I would love to have a summer place in the Pacific NW someday. Heck, it wouldn't even need to be a place, just a dock with a 35' trawler attached to it! :wink:

Jordan, just for reference, we bought a place for $155k in Riverside County last year that brings in $1,400/month in rent (will probably go up to $1,450-$1,500 in the next couple of months). We also have another place in Riverside County under contract for $98k that should fetch $1,050-$1,150/month. For $200k, you should be able to get $1,700+/month.
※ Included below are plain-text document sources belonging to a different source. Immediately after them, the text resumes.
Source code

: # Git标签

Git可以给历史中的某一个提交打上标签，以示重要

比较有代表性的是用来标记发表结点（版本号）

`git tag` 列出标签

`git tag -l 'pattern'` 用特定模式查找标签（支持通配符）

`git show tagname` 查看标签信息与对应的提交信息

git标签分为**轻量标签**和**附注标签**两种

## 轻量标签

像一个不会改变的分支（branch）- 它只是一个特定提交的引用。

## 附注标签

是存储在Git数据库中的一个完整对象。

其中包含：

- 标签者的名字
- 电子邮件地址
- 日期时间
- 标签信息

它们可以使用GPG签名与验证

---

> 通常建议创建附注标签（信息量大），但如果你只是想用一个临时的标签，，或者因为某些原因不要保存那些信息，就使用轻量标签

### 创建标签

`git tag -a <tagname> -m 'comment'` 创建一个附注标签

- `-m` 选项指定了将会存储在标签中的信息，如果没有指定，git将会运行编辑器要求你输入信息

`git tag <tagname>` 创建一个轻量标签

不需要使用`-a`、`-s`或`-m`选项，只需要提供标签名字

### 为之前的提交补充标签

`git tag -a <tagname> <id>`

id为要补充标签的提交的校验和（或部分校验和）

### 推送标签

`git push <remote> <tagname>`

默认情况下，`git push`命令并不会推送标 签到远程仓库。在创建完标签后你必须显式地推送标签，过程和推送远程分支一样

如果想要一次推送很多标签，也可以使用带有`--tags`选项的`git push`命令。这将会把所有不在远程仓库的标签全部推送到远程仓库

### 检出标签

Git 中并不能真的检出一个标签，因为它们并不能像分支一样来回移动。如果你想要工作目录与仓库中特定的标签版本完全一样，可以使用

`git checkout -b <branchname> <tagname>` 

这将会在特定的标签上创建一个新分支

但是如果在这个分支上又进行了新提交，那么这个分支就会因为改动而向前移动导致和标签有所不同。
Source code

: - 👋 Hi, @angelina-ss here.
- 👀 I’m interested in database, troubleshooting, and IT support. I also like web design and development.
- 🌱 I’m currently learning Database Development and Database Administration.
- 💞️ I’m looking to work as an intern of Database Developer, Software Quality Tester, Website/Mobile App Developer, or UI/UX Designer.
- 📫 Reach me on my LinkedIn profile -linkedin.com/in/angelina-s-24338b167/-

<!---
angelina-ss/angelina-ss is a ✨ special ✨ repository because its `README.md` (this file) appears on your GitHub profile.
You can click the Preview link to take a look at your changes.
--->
Nationally, these aren't great numbers, but they're pretty good for our area of California. Plus, these properties are selling/sold for well under 50% of their 2006-2007 highs.

Food for thought.


Real Estate Investor · Atlanta, Georgia


Originally posted by Peter Giardini

Assuming that you can continue to get those rents things will be fine...

Personally, I think this is even a little optimistic (though perhaps you were trying to be optimistic, Peter :)...

Given that the first property needs to operate at a 19% expense/vacancy/capex ratio just to break even, I'm not sure that have a paying tenant every month forever would still cover the costs.

It sounds like he has a PM, which is going to cost somewhere in the 8-14% range right there. Taxes and insurance in California could easily be another 10-20%. And capital costs could easily be another 5%.

So, even with no vacancies, no concessions, no rent loss and no repair costs, I can't see how this investment could make any long-term profit...

Again, hopefully I'm missing something...

Jordan - Using the first property as an example, can you tell us how much you're paying for taxes, insurance and property management?

J Scott, Lish Properties, LLC
Telephone: 770-906-6358
Website: http://www.123flip.com
http://www.123flip.com


Commercial Real Estate Broker · Canton, Georgia


Excellent thread.

I don't see how there is money in this either.You could leverage far greater returns in other markets.

You have future possible appreciation but if I was doing that I would buy commercial dirt cheap for future development that is distressed. Much greater returns.


Real Estate Investor · Baltimore, Maryland


J... just trying to be realistic at best.

For the time, money and aggrevation with the properties, Jordan could make much higher returns.

I wish Jordan the very best... but I just don't see these properties being a great way to get into this business.

Pete


Landlord · Seattle, Washington


The worst part is when it becomes necessary to invest in capex or if vacancy becomes an issue. These properties are draining very real cash now and it will be worse.

You may be able to ride it out, but is it worth it? Mostly likely you would be better to try to exchange these properties into something that can cash flow.


Real Estate Investor · Newbury Park, California


Originally posted by Charles Perkins
Originally posted by Jordan

I live in Newbury Park. My investments are in South Puget Sound. I'm priced out of where I live, certainly I can't purchase new construction and rent out without a massive negative cashflow.

Is their a Puget Sound in California also? I live in the south Puget sound area in Washington, close to SeaTac airport. All of my investments are nearby and they all cash flow nicely. You can purchase SFR properties in this area that cash flow, it takes time to find them even now and you have to be patient not falling in love with any property.


Gosh I wish. No I'm an out of state investor. I've been shopping around, but I really do prefer new construction. Which cities do you target if you don't mind my asking?